Azizmohammadi, Fariba; Navarro Castellanos, Iñaki; Miró, Joaquim; Segars, Paul; Samei, Ehsan; Duong, Luc.
Afiliación
  • Azizmohammadi F; Interventional Imaging Lab, Department of Software and IT Engineering, École de technologie supérieure, Montreal, Canada.
  • Navarro Castellanos I; Department of Pediatrics, CHU Sainte-Justine, Montreal, Canada.
  • Miró J; Department of Pediatrics, CHU Sainte-Justine, Montreal, Canada.
  • Segars P; Department of Radiology, Carl E. Ravin Advanced Imaging Laboratories, Duke University Medical Center, Durham, North Carolina, USA.
  • Samei E; Department of Radiology, Carl E. Ravin Advanced Imaging Laboratories, Duke University Medical Center, Durham, North Carolina, USA.
  • Duong L; Interventional Imaging Lab, Department of Software and IT Engineering, École de technologie supérieure, Montreal, Canada.

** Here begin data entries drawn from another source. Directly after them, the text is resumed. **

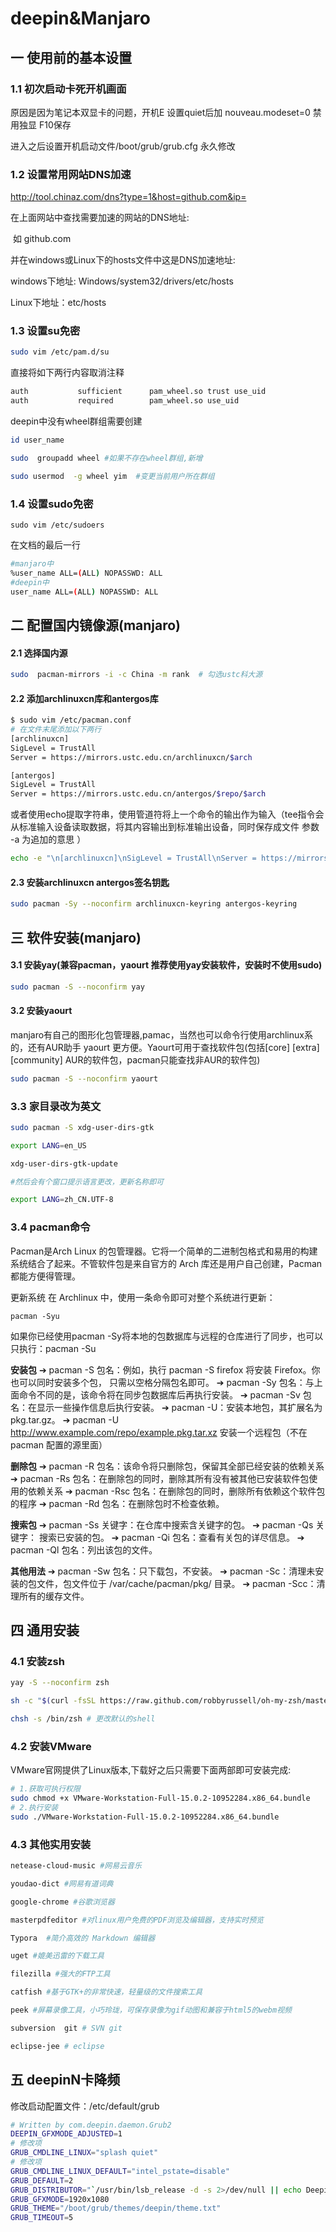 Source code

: # deepin&Manjaro #

## 一  使用前的基本设置

### 1.1 初次启动卡死开机画面

原因是因为笔记本双显卡的问题，开机E 设置quiet后加 nouveau.modeset=0 禁用独显 F10保存

进入之后设置开机启动文件/boot/grub/grub.cfg 永久修改

### 1.2 设置常用网站DNS加速

http://tool.chinaz.com/dns?type=1&host=github.com&ip=

在上面网站中查找需要加速的网站的DNS地址:

​	如 github.com

并在windows或Linux下的hosts文件中这是DNS加速地址:

windows下地址: Windows/system32/drivers/etc/hosts

Linux下地址：etc/hosts

### 1.3 设置su免密

```sh
sudo vim /etc/pam.d/su
```

直接将如下两行内容取消注释

```sh
auth           sufficient      pam_wheel.so trust use_uid
auth           required        pam_wheel.so use_uid
```

deepin中没有wheel群组需要创建

```sh
id user_name

sudo  groupadd wheel #如果不存在wheel群组,新增

sudo usermod  -g wheel yim  #变更当前用户所在群组
```

### 1.4 设置sudo免密

```
sudo vim /etc/sudoers
```

在文档的最后一行

```sh
#manjaro中
%user_name ALL=(ALL) NOPASSWD: ALL
#deepin中
user_name ALL=(ALL) NOPASSWD: ALL
```

## 二 配置国内镜像源(manjaro)

#### 2.1 选择国内源 ####

```sh
sudo  pacman-mirrors -i -c China -m rank  # 勾选ustc科大源
```

#### 2.2 添加archlinuxcn库和antergos库 ####

```sh
$ sudo vim /etc/pacman.conf
# 在文件末尾添加以下两行
[archlinuxcn]
SigLevel = TrustAll
Server = https://mirrors.ustc.edu.cn/archlinuxcn/$arch

[antergos]
SigLevel = TrustAll
Server = https://mirrors.ustc.edu.cn/antergos/$repo/$arch
```

或者使用echo提取字符串，使用管道符将上一个命令的输出作为输入（tee指令会从标准输入设备读取数据，将其内容输出到标准输出设备，同时保存成文件 参数 -a 为追加的意思 ）

```sh
echo -e "\n[archlinuxcn]\nSigLevel = TrustAll\nServer = https://mirrors.ustc.edu.cn/archlinuxcn/\$arch\n\n[antergos]\nSigLevel = TrustAll\nServer = https://mirrors.ustc.edu.cn/antergos/\$repo/\$arch\n"|sudo tee -a /etc/pacman.conf
```

#### 2.3 安装archlinuxcn antergos签名钥匙 ####

```sh
sudo pacman -Sy --noconfirm archlinuxcn-keyring antergos-keyring
```

## 三  软件安装(manjaro) ##

#### 3.1 安装yay(兼容pacman，yaourt 推荐使用yay安装软件，安装时不使用sudo) ####

```sh
sudo pacman -S --noconfirm yay
```

#### 3.2 安装yaourt ####

manjaro有自己的图形化包管理器,pamac，当然也可以命令行使用archlinux系的，还有AUR助手 yaourt 更方便。Yaourt可用于查找软件包(包括[core] [extra] [community] AUR的软件包，pacman只能查找非AUR的软件包)

```sh
sudo pacman -S --noconfirm yaourt
```

### 3.3 家目录改为英文

```sh
sudo pacman -S xdg-user-dirs-gtk

export LANG=en_US

xdg-user-dirs-gtk-update

#然后会有个窗口提示语言更改，更新名称即可

export LANG=zh_CN.UTF-8
```

### 3.4 pacman命令

Pacman是Arch Linux 的包管理器。它将一个简单的二进制包格式和易用的构建系统结合了起来。不管软件包是来自官方的 Arch 库还是用户自己创建，Pacman 都能方便得管理。

更新系统
在 Archlinux 中，使用一条命令即可对整个系统进行更新：

```
pacman -Syu
```

如果你已经使用pacman -Sy将本地的包数据库与远程的仓库进行了同步，也可以只执行：pacman -Su

**安装包**
➔ pacman -S 包名：例如，执行 pacman -S firefox 将安装 Firefox。你也可以同时安装多个包，
只需以空格分隔包名即可。
➔ pacman -Sy 包名：与上面命令不同的是，该命令将在同步包数据库后再执行安装。
➔ pacman -Sv 包名：在显示一些操作信息后执行安装。
➔ pacman -U：安装本地包，其扩展名为 pkg.tar.gz。
➔ pacman -U http://www.example.com/repo/example.pkg.tar.xz 安装一个远程包（不在 pacman 配置的源里面）

**删除包**
➔ pacman -R 包名：该命令将只删除包，保留其全部已经安装的依赖关系
➔ pacman -Rs 包名：在删除包的同时，删除其所有没有被其他已安装软件包使用的依赖关系
➔ pacman -Rsc 包名：在删除包的同时，删除所有依赖这个软件包的程序
➔ pacman -Rd 包名：在删除包时不检查依赖。

**搜索包**
➔ pacman -Ss 关键字：在仓库中搜索含关键字的包。
➔ pacman -Qs 关键字： 搜索已安装的包。
➔ pacman -Qi 包名：查看有关包的详尽信息。
➔ pacman -Ql 包名：列出该包的文件。

**其他用法**
➔ pacman -Sw 包名：只下载包，不安装。
➔ pacman -Sc：清理未安装的包文件，包文件位于 /var/cache/pacman/pkg/ 目录。
➔ pacman -Scc：清理所有的缓存文件。

## 四 通用安装 ##

### 4.1 安装zsh

```sh
yay -S --noconfirm zsh

sh -c "$(curl -fsSL https://raw.github.com/robbyrussell/oh-my-zsh/master/tools/install.sh)" # 下载并配置ohmyzsh

chsh -s /bin/zsh # 更改默认的shell
```

### 4.2 安装VMware

VMware官网提供了Linux版本,下载好之后只需要下面两部即可安装完成:

```sh
# 1.获取可执行权限
sudo chmod +x VMware-Workstation-Full-15.0.2-10952284.x86_64.bundle 
# 2.执行安装
sudo ./VMware-Workstation-Full-15.0.2-10952284.x86_64.bundle 
```

### 4.3 其他实用安装

```sh
netease-cloud-music #网易云音乐

youdao-dict #网易有道词典

google-chrome #谷歌浏览器

masterpdfeditor #对linux用户免费的PDF浏览及编辑器，支持实时预览

Typora  #简介高效的 Markdown 编辑器

uget #媲美迅雷的下载工具

filezilla #强大的FTP工具

catfish #基于GTK+的非常快速，轻量级的文件搜索工具

peek #屏幕录像工具，小巧玲珑，可保存录像为gif动图和兼容于html5的webm视频

subversion  git # SVN git

eclipse-jee # eclipse
```

## 五 deepinN卡降频

修改启动配置文件：/etc/default/grub

```sh
# Written by com.deepin.daemon.Grub2
DEEPIN_GFXMODE_ADJUSTED=1
# 修改项
GRUB_CMDLINE_LINUX="splash quiet"
# 修改项
GRUB_CMDLINE_LINUX_DEFAULT="intel_pstate=disable"
GRUB_DEFAULT=2
GRUB_DISTRIBUTOR="`/usr/bin/lsb_release -d -s 2>/dev/null || echo Deepin`"
GRUB_GFXMODE=1920x1080
GRUB_THEME="/boot/grub/themes/deepin/theme.txt"
GRUB_TIMEOUT=5
```

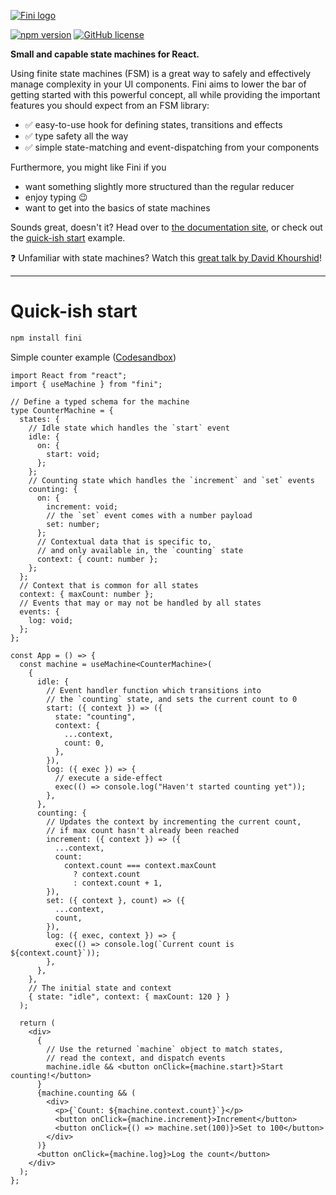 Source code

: [![Fini logo](https://fini.js.org/img/fini_normal.svg)](https://fini.js.org)

[![npm version](http://img.shields.io/npm/v/fini.svg?style=flat)](https://npmjs.org/package/fini "View this project on npm") [![GitHub license](https://img.shields.io/github/license/janovekj/fini)](https://github.com/janovekj/fini/blob/master/LICENSE "MIT license")

**Small and capable state machines for React.**

Using finite state machines (FSM) is a great way to safely and effectively manage complexity in your UI components. Fini aims to lower the bar of getting started with this powerful concept, all while providing the important features you should expect from an FSM library:

- ✅ easy-to-use hook for defining states, transitions and effects
- ✅ type safety all the way
- ✅ simple state-matching and event-dispatching from your components

Furthermore, you might like Fini if you

- want something slightly more structured than the regular reducer
- enjoy typing 😉
- want to get into the basics of state machines

Sounds great, doesn't it? Head over to [the documentation site](https://fini.js.org), or check out the [quick-ish start](#quick-start) example.

❓ Unfamiliar with state machines? Watch this [great talk by David Khourshid](https://www.youtube.com/watch?v=RqTxtOXcv8Y)!

---

# Quick-ish start

```bash
npm install fini
```

Simple counter example ([Codesandbox](https://codesandbox.io/s/fini-counter-example-ul43u?file=/src/App.tsx))

```tsx
import React from "react";
import { useMachine } from "fini";

// Define a typed schema for the machine
type CounterMachine = {
  states: {
    // Idle state which handles the `start` event
    idle: {
      on: {
        start: void;
      };
    };
    // Counting state which handles the `increment` and `set` events
    counting: {
      on: {
        increment: void;
        // the `set` event comes with a number payload
        set: number;
      };
      // Contextual data that is specific to,
      // and only available in, the `counting` state
      context: { count: number };
    };
  };
  // Context that is common for all states
  context: { maxCount: number };
  // Events that may or may not be handled by all states
  events: {
    log: void;
  };
};

const App = () => {
  const machine = useMachine<CounterMachine>(
    {
      idle: {
        // Event handler function which transitions into
        // the `counting` state, and sets the current count to 0
        start: ({ context }) => ({
          state: "counting",
          context: {
            ...context,
            count: 0,
          },
        }),
        log: ({ exec }) => {
          // execute a side-effect
          exec(() => console.log("Haven't started counting yet"));
        },
      },
      counting: {
        // Updates the context by incrementing the current count,
        // if max count hasn't already been reached
        increment: ({ context }) => ({
          ...context,
          count:
            context.count === context.maxCount
              ? context.count
              : context.count + 1,
        }),
        set: ({ context }, count) => ({
          ...context,
          count,
        }),
        log: ({ exec, context }) => {
          exec(() => console.log(`Current count is ${context.count}`));
        },
      },
    },
    // The initial state and context
    { state: "idle", context: { maxCount: 120 } }
  );

  return (
    <div>
      {
        // Use the returned `machine` object to match states,
        // read the context, and dispatch events
        machine.idle && <button onClick={machine.start}>Start counting!</button>
      }
      {machine.counting && (
        <div>
          <p>{`Count: ${machine.context.count}`}</p>
          <button onClick={machine.increment}>Increment</button>
          <button onClick={() => machine.set(100)}>Set to 100</button>
        </div>
      )}
      <button onClick={machine.log}>Log the count</button>
    </div>
  );
};
```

Med Phys ; 49(6): 4071-4081, 2022 Jun.
Article en En | MEDLINE | ID: mdl-35383946
BACKGROUND: Navigation guidance in cardiac interventions is provided by X-ray angiography. Cumulative radiation exposure is a serious concern for pediatric cardiac interventions. PURPOSE: A generative learning-based approach is proposed to predict X-ray angiography frames to reduce the radiation exposure for pediatric cardiac interventions while preserving the image quality. METHODS: Frame predictions are based on a model-free motion estimation approach using a long short-term memory architecture and a content predictor using a convolutional neural network structure. The presented model thus estimates contrast-enhanced vascular structures such as the coronary arteries and their motion in X-ray sequences in an end-to-end system. This work was validated with 56 simulated and 52 patients' X-ray angiography sequences. RESULTS: Using the predicted images can reduce the number of pulses by up to three new frames without affecting the image quality. The average required acquisition can drop by 30% per second for a 15 fps acquisition. The average structural similarity index measurement was 97% for the simulated dataset and 82% for the patients' dataset. CONCLUSIONS: Frame prediction using a learning-based method is promising for minimizing radiation dose exposure. The required pulse rate is reduced while preserving the frame rate and the image quality. With proper integration in X-ray angiography systems, this method can pave the way for improved dose management.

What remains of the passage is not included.